Segundo aguinaldo y la COB, de mal a “más peor”
La Paz, FidesLa irracionalidad del segundo aguinaldo queda nuevamente en evidencia con la impertinente demanda de los dirigentes de la COB para que esa medida les llegue también a ellos, y para que el pago sea en efectivo, eliminando el 15% en producción nacional.
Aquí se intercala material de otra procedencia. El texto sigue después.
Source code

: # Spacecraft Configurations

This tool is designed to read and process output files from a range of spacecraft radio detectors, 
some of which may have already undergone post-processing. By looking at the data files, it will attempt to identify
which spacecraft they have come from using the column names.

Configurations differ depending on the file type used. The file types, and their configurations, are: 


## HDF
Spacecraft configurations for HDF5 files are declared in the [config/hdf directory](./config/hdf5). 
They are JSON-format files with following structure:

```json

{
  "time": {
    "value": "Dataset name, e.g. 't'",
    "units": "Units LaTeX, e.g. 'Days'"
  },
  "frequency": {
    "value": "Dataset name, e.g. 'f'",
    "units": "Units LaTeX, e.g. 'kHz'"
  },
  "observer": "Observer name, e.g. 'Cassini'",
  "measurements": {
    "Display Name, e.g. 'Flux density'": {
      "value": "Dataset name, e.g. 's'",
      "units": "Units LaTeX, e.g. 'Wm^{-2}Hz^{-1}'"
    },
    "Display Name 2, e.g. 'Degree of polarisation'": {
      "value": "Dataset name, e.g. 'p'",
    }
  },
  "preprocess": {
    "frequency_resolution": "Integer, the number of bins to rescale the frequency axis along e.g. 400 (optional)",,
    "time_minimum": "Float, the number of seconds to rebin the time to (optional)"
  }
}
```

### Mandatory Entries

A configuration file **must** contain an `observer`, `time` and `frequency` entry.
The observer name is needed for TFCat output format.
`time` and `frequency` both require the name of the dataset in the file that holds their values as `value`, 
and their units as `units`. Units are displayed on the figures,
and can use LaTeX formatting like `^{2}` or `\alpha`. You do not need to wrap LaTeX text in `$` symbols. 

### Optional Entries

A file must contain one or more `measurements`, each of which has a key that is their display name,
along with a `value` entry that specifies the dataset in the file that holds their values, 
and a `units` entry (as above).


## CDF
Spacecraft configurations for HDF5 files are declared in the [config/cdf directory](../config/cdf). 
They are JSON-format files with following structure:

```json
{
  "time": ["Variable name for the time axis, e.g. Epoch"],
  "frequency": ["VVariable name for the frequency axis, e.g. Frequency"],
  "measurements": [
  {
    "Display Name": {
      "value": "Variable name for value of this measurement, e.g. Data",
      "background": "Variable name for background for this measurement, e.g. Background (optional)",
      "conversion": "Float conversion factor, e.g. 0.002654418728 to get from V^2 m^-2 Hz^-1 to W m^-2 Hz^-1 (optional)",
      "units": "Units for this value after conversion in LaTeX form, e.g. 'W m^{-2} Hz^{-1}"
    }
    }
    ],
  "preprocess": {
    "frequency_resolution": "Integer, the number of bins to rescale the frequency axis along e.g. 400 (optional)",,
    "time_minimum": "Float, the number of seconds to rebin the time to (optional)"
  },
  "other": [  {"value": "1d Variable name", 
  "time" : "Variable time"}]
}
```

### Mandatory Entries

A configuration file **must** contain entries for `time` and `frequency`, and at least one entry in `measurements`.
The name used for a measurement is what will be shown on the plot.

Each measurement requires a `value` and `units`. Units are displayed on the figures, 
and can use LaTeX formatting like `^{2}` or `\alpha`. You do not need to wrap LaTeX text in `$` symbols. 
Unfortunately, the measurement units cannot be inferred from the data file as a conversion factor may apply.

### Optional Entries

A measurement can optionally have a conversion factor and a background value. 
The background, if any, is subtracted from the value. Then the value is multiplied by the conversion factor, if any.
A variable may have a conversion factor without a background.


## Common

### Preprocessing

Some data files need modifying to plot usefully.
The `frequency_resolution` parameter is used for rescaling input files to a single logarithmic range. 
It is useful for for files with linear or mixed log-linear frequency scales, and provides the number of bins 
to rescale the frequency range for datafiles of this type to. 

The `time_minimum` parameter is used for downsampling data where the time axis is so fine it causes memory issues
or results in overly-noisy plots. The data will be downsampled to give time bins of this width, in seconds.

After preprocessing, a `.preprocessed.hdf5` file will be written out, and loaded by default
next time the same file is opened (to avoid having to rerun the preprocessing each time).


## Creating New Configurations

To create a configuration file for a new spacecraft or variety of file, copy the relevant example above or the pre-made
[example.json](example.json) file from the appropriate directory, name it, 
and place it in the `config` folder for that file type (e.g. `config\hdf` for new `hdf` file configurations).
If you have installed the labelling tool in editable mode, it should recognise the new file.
El señor Guarachi debe ubicarse: como está planteado, el segundo aguinaldo contribuye a reducir cada vez más la base trabajadora de la otrora gloriosa COB, especialmente la fabril, aumenta la desigualdad y discrimina a gente que realmente trabaja por Bolivia.
Está ampliamente demostrado que el PIB global y su crecimiento no son indicadores adecuados del desempeño social de la economía, que es absurdo que el beneficio llegue a menos del 20% de la fuerza laboral activa, y que es irracional que los funcionarios públicos y los bancos (¡!) –que no generan valor a la economía– sean los mayores beneficiarios.
El sector financiero es, de lejos, el sector económico formal más beneficiado del modelo actual habiendo mantenido tasas de crecimiento superiores al 5% entre 2006 y 2017; en ese período, los bancos acumularon utilidades por 2.250 millones de dólares que el Gobierno justifica argumentando que, con el IUE, el Estado participa en 25% de las utilidades y aplica una alícuota adicional (AA-IUE) de 12,5% si la rentabilidad (cociente entre la utilidad antes de impuestos y el patrimonio del banco) supera el 13%.
Veamos. Al 31 de octubre de 2018, la rentabilidad sobre el patrimonio es 13,4% porque el patrimonio alcanzó a 14.780 millones de bolivianos, y las utilidades antes de impuestos (sin segundo aguinaldo) sumaron 1.980 millones; si la gestión concluyera así, se aplicaría la alícuota adicional y el sistema de bancos debería pagar 742 millones de bolivianos en impuestos; pero si a los resultados se resta el pago del segundo aguinaldo, la rentabilidad baja a 12,1% e implica que los bancos solo pagarían 25% sobre los 1.980 millones: 495 millones en lugar de los 742 (ahorran 247 millones).
Es decir, pagarían los 180 millones de bolivianos que les representa el segundo aguinaldo con los impuestos “rebajados” y todavía tendrían ¡un saldo a favor!
Como no todos los bancos ganan igual, incluso si la rentabilidad del sistema superara el 13% en 2018, todos pagarán AA-IUE “con rebaja” y, paradójicamente, habrá algunos para los que, lejos de significar un gasto mayor, el segundo aguinaldo será ganancia.
Pocos sectores de la economía real comparten esta “suerte”: son grandes empresas industriales (muchas de capital extranjero) en cemento, alimentos y bebidas, y refinerías –que son los sectores industriales que coincidentemente crecen más del 4,5%-, y sectores de no transables (construcción) y de servicios (distribución de electricidad, gas y agua) en las que el “costo” del trabajo es bajo respecto al excedente empresarial.
Pero cuán diferente es la situación de las micro, pequeñas y medianas empresas que apostaron por la manufactura. Avasallados en su mercado natural por el contrabando masivo, e incapaces de competir en el exterior por la moneda sobrevaluada y por la baja productividad que resulta de la falta de competitividad, en los últimos años crecen muy por debajo del 4,5% y, de hecho, su capacidad de crear empleo se ha estancado, por lo que la fuerza fabril está casi en agonía.